NOT FOR PUBLICATION
UNITED STATES COURT OF APPEALS FILED
FOR THE NINTH CIRCUIT MAR 18 2014
MOLLY C. DWYER, CLERK
U.S. COURT OF APPEALS
MELINDA FRIEND; JOHN NHIEU; No. 11-16195
ROBERT HIGAREDA; BILLY HART, on
behalf of themselves, and on behalf of all D.C. No. 3:07-cv-05222-MMC
others similarly situated,
Plaintiffs - Appellants, MEMORANDUM*
v.
HERTZ CORPORATION,
Defendant - Appellee.
Appeal from the United States District Court
for the Northern District of California
Maxine M. Chesney, Senior District Judge, Presiding
Argued and Submitted March 10, 2014
San Francisco, California
Before: WALLACE, McKEOWN, and GOULD, Circuit Judges.
Plaintiffs-Appellants appeal from the district court’s denial of their motion
for class certification under Federal Rule of Civil Procedure 23(b)(3). We have
jurisdiction under 28 U.S.C. § 1292(e) after granting permission for an
*
This disposition is not appropriate for publication and is not precedent
except as provided by 9th Cir. R. 36-3.
interlocutory appeal of the class certification order under Federal Rule of Civil
Procedure 23(f), and we affirm.
We review a district court’s order denying class certification for abuse of
discretion, which can occur when a district court “omits a substantial factor” from
its analysis, Abdullah v. U.S. Sec. Associates, Inc., 731 F.3d 952, 956 (9th Cir.

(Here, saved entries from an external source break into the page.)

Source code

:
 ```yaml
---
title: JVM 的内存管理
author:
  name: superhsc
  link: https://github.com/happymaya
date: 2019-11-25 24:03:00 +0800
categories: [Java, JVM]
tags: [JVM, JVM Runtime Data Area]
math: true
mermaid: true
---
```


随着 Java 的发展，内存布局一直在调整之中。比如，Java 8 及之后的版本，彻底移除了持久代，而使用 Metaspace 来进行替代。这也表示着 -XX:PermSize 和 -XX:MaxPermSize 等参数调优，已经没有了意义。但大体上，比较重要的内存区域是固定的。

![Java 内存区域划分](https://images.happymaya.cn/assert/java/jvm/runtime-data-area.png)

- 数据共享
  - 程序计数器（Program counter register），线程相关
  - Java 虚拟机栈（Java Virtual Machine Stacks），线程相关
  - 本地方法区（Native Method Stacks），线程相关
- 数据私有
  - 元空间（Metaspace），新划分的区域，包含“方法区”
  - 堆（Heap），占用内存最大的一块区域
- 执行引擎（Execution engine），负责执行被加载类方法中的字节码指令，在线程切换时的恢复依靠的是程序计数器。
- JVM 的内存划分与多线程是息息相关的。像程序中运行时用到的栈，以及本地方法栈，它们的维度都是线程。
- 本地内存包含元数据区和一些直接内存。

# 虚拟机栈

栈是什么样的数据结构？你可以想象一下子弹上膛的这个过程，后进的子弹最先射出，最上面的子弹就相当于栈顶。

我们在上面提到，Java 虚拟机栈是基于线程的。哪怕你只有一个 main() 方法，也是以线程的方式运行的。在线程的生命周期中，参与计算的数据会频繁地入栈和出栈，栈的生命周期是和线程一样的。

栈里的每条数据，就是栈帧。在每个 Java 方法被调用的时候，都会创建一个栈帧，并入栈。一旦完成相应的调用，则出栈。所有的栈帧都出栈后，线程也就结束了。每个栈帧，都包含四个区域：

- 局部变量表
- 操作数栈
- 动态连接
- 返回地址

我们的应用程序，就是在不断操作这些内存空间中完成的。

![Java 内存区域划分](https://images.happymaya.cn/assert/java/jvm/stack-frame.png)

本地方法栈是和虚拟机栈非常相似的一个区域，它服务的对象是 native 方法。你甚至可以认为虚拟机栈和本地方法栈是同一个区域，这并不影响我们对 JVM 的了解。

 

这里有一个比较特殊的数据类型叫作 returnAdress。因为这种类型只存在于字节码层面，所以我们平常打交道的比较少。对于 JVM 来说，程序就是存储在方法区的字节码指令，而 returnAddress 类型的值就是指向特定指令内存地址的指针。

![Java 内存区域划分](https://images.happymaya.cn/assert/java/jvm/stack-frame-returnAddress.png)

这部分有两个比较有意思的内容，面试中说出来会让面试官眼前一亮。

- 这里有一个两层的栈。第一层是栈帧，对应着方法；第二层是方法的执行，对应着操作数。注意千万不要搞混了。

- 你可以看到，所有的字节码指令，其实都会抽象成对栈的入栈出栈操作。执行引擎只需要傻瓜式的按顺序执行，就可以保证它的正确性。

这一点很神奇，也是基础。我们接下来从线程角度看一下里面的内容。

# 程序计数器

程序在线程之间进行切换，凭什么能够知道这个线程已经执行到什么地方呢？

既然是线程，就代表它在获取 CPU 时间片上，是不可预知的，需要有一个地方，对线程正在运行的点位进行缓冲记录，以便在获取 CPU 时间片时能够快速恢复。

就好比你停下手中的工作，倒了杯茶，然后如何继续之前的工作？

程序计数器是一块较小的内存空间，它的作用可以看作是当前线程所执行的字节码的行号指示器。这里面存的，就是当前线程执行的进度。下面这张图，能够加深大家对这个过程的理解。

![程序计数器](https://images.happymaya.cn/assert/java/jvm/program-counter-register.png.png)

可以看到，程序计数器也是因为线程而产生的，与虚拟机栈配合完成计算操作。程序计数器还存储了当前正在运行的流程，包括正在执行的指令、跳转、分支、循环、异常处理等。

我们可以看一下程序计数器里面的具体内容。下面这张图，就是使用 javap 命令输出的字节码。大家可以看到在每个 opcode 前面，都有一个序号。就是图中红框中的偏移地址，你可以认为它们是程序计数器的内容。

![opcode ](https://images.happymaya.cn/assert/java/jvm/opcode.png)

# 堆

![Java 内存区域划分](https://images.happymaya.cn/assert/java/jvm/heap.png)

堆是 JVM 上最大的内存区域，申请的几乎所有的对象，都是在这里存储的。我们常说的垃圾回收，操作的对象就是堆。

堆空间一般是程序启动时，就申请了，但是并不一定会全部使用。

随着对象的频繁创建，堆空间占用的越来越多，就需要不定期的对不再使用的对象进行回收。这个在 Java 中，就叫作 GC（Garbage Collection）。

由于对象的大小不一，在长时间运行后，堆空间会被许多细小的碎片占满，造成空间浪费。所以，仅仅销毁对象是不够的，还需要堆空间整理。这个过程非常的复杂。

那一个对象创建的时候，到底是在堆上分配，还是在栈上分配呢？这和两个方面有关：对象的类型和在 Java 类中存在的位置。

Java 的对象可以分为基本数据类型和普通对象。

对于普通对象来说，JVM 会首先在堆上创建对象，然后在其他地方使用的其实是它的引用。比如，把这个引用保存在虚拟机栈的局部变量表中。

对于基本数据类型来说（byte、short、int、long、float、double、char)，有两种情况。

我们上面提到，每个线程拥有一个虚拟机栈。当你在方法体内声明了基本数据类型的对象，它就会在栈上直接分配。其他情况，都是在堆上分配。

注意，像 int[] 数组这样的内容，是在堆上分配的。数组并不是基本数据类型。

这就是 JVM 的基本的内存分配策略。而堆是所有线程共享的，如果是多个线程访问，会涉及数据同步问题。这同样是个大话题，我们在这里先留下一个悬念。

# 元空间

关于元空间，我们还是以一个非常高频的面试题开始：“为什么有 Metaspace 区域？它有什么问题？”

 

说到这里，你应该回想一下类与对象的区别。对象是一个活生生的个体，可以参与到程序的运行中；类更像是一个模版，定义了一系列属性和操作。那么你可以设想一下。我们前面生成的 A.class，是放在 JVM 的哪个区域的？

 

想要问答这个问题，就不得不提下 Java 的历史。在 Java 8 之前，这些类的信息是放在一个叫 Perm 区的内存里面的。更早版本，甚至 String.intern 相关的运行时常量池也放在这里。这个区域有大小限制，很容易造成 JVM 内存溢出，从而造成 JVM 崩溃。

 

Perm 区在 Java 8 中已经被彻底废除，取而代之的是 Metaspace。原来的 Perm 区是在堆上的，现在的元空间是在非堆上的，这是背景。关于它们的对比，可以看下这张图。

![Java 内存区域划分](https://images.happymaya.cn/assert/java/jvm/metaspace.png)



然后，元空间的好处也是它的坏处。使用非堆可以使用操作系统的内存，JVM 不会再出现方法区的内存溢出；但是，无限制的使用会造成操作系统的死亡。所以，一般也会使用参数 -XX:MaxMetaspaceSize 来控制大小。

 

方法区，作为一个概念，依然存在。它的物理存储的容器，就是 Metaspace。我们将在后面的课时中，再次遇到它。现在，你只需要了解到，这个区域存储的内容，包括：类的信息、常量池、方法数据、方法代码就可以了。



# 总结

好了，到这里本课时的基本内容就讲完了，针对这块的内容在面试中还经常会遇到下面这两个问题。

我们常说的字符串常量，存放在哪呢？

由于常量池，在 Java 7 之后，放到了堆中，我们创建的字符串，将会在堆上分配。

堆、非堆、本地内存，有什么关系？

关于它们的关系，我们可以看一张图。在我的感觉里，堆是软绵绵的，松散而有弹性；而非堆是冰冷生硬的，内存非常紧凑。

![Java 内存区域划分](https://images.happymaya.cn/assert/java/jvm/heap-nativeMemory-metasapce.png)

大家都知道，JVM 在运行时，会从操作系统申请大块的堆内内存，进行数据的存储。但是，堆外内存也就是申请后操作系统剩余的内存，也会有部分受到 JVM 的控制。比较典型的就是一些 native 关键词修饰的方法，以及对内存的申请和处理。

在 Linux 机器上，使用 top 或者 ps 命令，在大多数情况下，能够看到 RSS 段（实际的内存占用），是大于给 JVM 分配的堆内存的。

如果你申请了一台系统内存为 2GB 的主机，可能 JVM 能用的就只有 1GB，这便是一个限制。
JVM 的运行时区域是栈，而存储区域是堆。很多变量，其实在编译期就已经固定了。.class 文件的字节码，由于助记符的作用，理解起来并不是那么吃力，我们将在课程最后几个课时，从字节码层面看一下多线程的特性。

2013), or “rel[ies] on [one factor] to the near exclusion of other factors relevant to
the predominance inquiry,” In re Wells Fargo Home Mortg. Overtime Pay
Litigation, 571 F.3d 953, 959 (9th Cir. 2009).
The district court performed a complete and thorough analysis of the
relevant facts in this case. To the extent that the district court did not explicitly
analyze or weigh certain corporate policies offered as evidence of the amenability
of Plaintiffs-Appellants’ claims to class-wide resolution, we conclude that there
was no abuse of discretion because the district court held that Plaintiffs-Appellants
had not shown that those policies actually controlled the day-to-day experiences of
Hertz employees. Because Plaintiffs-Appellants’ evidence did not bridge the gap
between policy and practice, the district court need not subject the policy evidence
to the level of rigorous analysis that we generally require. Wells Fargo, 731 F.3d
at 958-59 (holding that uniform corporate policies “carry great weight for
certification purposes” only where the policies “reflect the realities of the
2
workplace”); Marlo v. UPS, Inc., 639 F.3d 942, 948 (9th Cir. 2011) (distinguishing
evidence of common corporate policies from evidence that employees actually
performed exempt activities).
Our precedent does not require a district court to make findings with respect
to all evidence offered, but rather requires examination of all evidence that
constitutes a “substantial factor” in the certification analysis. Wells Fargo, 731
F.3d at 957. The district court did so sufficiently here, and did not abuse its
discretion by declining to certify the requested class.1
AFFIRMED.
1
We do not reach in the first instance Plaintiffs-Appellants’ request for
certification of an issue class under Federal Rule of Civil Procedure 23(c)(4), as
this issue was not presented to nor decided by the district court. The Rule 23(c)(4)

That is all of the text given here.